INSTRUCTIONS TO FOLLOW> Which lines of the data below contain "erigon"? Please show them all.

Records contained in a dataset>
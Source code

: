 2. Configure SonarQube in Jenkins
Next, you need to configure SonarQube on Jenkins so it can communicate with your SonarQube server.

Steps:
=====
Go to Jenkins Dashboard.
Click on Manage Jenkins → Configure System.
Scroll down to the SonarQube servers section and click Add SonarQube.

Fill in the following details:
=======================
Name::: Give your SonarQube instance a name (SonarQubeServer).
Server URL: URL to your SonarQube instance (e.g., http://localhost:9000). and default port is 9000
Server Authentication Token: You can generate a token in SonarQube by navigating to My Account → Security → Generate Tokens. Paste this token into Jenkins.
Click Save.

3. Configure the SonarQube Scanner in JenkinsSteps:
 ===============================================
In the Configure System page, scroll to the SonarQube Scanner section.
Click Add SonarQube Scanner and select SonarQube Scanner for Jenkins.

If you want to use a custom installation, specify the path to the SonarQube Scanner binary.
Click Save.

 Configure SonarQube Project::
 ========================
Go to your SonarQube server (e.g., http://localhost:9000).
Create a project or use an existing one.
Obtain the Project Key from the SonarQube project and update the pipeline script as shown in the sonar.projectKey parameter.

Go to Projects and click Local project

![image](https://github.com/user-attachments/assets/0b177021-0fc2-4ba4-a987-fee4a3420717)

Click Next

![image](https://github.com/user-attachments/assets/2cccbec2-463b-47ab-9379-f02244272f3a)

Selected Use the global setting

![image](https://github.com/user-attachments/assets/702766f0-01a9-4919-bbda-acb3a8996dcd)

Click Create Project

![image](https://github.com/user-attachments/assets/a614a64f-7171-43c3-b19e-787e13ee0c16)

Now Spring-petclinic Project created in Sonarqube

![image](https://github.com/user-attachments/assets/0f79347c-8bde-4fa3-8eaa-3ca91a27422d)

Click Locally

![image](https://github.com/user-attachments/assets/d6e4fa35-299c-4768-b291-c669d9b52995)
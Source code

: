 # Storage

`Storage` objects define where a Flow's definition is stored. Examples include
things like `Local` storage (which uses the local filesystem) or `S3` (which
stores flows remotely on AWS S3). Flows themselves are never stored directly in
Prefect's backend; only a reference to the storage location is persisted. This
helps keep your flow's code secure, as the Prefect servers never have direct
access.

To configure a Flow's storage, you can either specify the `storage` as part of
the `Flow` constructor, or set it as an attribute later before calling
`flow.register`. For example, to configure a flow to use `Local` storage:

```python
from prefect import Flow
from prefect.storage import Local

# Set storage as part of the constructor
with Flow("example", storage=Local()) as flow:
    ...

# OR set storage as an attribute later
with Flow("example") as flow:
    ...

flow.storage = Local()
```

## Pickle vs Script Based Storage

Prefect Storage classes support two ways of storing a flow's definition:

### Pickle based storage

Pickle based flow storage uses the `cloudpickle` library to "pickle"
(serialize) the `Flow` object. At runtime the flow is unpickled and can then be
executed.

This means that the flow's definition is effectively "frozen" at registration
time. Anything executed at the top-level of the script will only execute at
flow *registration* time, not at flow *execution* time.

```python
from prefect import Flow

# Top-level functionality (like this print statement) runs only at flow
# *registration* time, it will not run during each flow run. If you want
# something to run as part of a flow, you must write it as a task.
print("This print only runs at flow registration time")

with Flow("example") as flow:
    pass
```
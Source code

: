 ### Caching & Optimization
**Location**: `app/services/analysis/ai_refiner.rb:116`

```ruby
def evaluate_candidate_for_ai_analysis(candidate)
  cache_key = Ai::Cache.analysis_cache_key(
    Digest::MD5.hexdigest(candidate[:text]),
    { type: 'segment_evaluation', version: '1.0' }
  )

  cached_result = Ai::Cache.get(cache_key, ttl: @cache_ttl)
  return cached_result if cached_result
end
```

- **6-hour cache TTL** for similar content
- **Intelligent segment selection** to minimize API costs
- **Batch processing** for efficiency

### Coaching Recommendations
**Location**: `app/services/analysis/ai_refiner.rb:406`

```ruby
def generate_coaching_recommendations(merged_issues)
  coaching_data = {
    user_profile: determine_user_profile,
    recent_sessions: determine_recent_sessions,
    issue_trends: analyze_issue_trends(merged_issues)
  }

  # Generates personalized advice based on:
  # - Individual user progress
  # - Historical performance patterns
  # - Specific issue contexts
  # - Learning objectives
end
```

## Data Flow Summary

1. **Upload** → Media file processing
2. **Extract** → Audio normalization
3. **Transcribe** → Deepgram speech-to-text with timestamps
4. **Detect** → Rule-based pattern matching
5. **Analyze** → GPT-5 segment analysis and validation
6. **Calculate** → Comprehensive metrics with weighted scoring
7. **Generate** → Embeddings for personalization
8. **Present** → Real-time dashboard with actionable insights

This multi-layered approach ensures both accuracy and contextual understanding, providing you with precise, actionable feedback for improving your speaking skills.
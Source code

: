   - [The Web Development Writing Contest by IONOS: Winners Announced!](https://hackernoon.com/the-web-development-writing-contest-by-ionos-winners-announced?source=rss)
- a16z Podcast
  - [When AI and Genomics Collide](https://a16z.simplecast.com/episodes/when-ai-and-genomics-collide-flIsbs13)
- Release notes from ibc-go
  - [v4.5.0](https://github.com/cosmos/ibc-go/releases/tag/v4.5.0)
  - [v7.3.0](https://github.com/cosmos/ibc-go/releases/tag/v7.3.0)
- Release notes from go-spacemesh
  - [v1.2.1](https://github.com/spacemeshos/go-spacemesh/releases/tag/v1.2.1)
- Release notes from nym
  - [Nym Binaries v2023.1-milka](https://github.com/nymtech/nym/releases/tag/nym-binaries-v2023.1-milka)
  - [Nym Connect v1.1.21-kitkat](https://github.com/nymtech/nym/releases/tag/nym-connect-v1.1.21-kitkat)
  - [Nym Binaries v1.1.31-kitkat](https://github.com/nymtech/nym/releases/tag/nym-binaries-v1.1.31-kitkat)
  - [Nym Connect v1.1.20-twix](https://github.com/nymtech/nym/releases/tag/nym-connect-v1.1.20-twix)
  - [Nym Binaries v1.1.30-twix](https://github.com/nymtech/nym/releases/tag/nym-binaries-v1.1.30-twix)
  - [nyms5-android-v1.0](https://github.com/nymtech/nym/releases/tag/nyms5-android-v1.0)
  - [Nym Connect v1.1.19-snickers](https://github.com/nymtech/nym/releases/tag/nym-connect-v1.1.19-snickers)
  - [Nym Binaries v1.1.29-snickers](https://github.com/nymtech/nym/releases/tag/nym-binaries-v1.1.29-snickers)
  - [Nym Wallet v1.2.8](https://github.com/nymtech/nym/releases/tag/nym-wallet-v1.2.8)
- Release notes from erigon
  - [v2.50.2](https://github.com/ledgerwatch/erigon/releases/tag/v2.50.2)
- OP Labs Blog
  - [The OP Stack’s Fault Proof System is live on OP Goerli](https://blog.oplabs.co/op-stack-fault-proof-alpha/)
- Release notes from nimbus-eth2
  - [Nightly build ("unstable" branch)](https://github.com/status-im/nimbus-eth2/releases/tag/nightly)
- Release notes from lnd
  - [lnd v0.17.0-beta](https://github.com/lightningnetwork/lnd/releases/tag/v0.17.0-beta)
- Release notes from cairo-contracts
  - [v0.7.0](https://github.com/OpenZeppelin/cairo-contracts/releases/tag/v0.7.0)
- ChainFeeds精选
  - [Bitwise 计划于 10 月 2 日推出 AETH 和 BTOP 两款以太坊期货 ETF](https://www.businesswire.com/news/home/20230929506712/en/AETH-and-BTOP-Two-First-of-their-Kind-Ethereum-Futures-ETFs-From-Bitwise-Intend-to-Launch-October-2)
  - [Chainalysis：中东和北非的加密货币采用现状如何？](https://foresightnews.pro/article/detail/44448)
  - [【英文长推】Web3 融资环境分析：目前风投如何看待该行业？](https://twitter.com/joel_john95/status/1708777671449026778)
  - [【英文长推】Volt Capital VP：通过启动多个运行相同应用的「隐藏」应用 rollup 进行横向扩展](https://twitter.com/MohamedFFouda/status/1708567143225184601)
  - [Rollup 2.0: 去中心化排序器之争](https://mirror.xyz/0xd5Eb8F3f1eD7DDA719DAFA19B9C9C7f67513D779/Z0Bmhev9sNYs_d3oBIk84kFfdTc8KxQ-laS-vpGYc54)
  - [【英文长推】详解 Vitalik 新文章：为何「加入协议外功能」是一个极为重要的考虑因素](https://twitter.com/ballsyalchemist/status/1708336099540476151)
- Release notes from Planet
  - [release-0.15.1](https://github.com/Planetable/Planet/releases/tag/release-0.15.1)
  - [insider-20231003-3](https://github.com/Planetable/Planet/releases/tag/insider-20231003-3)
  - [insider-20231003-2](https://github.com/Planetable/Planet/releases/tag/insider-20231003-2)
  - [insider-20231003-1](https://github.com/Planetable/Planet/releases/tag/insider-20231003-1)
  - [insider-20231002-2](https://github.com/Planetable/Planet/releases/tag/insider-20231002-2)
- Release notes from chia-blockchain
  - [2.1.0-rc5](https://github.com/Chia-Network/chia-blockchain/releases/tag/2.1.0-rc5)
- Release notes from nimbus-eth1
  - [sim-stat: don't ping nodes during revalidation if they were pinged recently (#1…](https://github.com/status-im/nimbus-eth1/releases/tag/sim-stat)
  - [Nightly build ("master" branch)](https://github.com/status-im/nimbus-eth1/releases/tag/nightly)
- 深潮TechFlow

THE COMPLETED TASK>
- Release notes from erigon
  - [v2.50.2](https://github.com/ledgerwatch/erigon/releases/tag/v2.50.2)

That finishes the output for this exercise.